◆ WORK ITEM
Please give nothing except the number of lines in the records below that include the word "Deep".
[[ DATASET CONTENT, beginning ]]
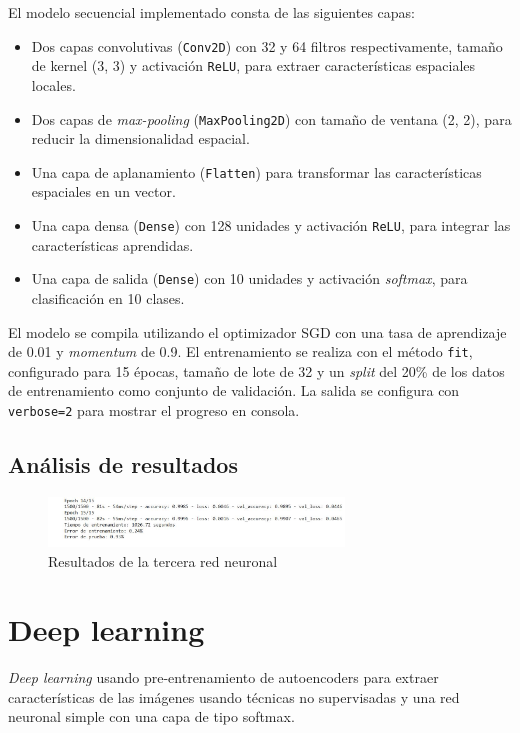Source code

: El modelo secuencial implementado consta de las siguientes capas:
\begin{itemize}
	\item Dos capas convolutivas (\texttt{Conv2D}) con 32 y 64 filtros respectivamente, tamaño de kernel (3, 3) y activación \texttt{ReLU}, para extraer características espaciales locales.
	\item Dos capas de \textit{max-pooling} (\texttt{MaxPooling2D}) con tamaño de ventana (2, 2), para reducir la dimensionalidad espacial.
	\item Una capa de aplanamiento (\texttt{Flatten}) para transformar las características espaciales en un vector.
	\item Una capa densa (\texttt{Dense}) con 128 unidades y activación \texttt{ReLU}, para integrar las características aprendidas.
	\item Una capa de salida (\texttt{Dense}) con 10 unidades y activación \textit{softmax}, para clasificación en 10 clases.
\end{itemize}

El modelo se compila utilizando el optimizador SGD con una tasa de aprendizaje de 0.01 y \textit{momentum} de 0.9. El entrenamiento se realiza con el método \texttt{fit}, configurado para 15 épocas, tamaño de lote de 32 y un \textit{split} del 20\% de los datos de entrenamiento como conjunto de validación. La salida se configura con \texttt{verbose=2} para mostrar el progreso en consola.

\subsection{Análisis de resultados}

\begin{figure}[H]
	\centering
	\includegraphics[width=0.7\textwidth]{imgs/results-red3.JPG}
	\caption{Resultados de la tercera red neuronal}
	\label{fig:results-red3}
\end{figure}


\section{Deep learning}

\textit{Deep learning} usando pre-entrenamiento de autoencoders para extraer características de las imágenes usando técnicas no supervisadas y una red neuronal simple con una capa de tipo softmax.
[[ DATASET CONTENT, end ]]
◆ ANSWER TO THIS TASK
2